▶ **WHAT IS EXPECTED**: Filter out every line below that lacks "emph", and copy the rest.

▶ **SUPPLIED RECORDS**:
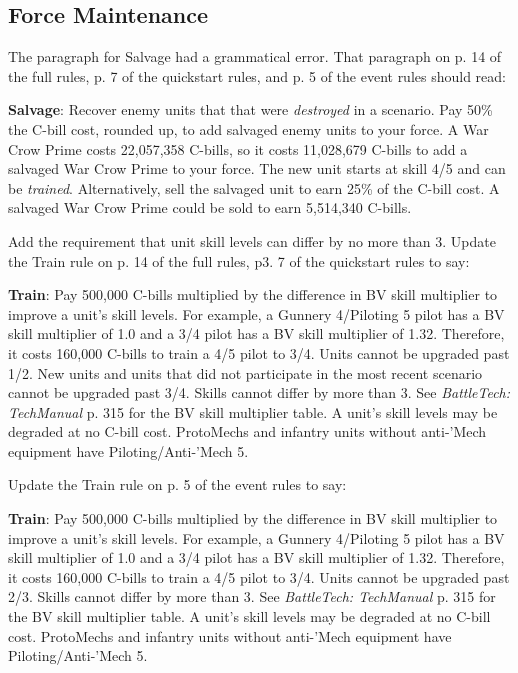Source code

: \subsection{Force Maintenance}

The paragraph for Salvage had a grammatical error.
That paragraph on p. 14 of the full rules, p. 7 of the quickstart rules, and p. 5 of the event rules should read:

{\bfseries Salvage}: Recover enemy units that that were \emph{destroyed} in a scenario.
Pay 50\% the C-bill cost, rounded up, to add salvaged enemy units to your force.
A War Crow Prime costs 22,057,358 C-bills, so it costs 11,028,679 C-bills to add a salvaged War Crow Prime to your force.
The new unit starts at skill 4/5 and can be \emph{trained}.
Alternatively, sell the salvaged unit to earn 25\% of the C-bill cost.
A salvaged War Crow Prime could be sold to earn 5,514,340 C-bills.

Add the requirement that unit skill levels can differ by no more than 3.
Update the Train rule on p. 14 of the full rules, p3. 7 of the quickstart rules to say:

{\bfseries Train}: Pay 500,000 C-bills multiplied by the difference in BV skill multiplier to improve a unit's skill levels.
For example, a Gunnery 4/Piloting 5 pilot has a BV skill multiplier of 1.0 and a 3/4 pilot has a BV skill multiplier of 1.32.
Therefore, it costs 160,000 C-bills to train a 4/5 pilot to 3/4.
Units cannot be upgraded past 1/2.
New units and units that did not participate in the most recent scenario cannot be upgraded past 3/4.
Skills cannot differ by more than 3.
See \emph{BattleTech: TechManual} p. 315 for the BV skill multiplier table.
A unit's skill levels may be degraded at no C-bill cost.
ProtoMechs and infantry units without anti-'Mech equipment have Piloting/Anti-'Mech 5.

Update the Train rule on p. 5 of the event rules to say:

{\bfseries Train}: Pay 500,000 C-bills multiplied by the difference in BV skill multiplier to improve a unit's skill levels.
For example, a Gunnery 4/Piloting 5 pilot has a BV skill multiplier of 1.0 and a 3/4 pilot has a BV skill multiplier of 1.32.
Therefore, it costs 160,000 C-bills to train a 4/5 pilot to 3/4.
Units cannot be upgraded past 2/3.
Skills cannot differ by more than 3.
See \emph{BattleTech: TechManual} p. 315 for the BV skill multiplier table.
A unit's skill levels may be degraded at no C-bill cost.
ProtoMechs and infantry units without anti-'Mech equipment have Piloting/Anti-'Mech 5.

▶ **COMPLETED EXERCISE**:
{\bfseries Salvage}: Recover enemy units that that were \emph{destroyed} in a scenario.
The new unit starts at skill 4/5 and can be \emph{trained}.
See \emph{BattleTech: TechManual} p. 315 for the BV skill multiplier table.
See \emph{BattleTech: TechManual} p. 315 for the BV skill multiplier table.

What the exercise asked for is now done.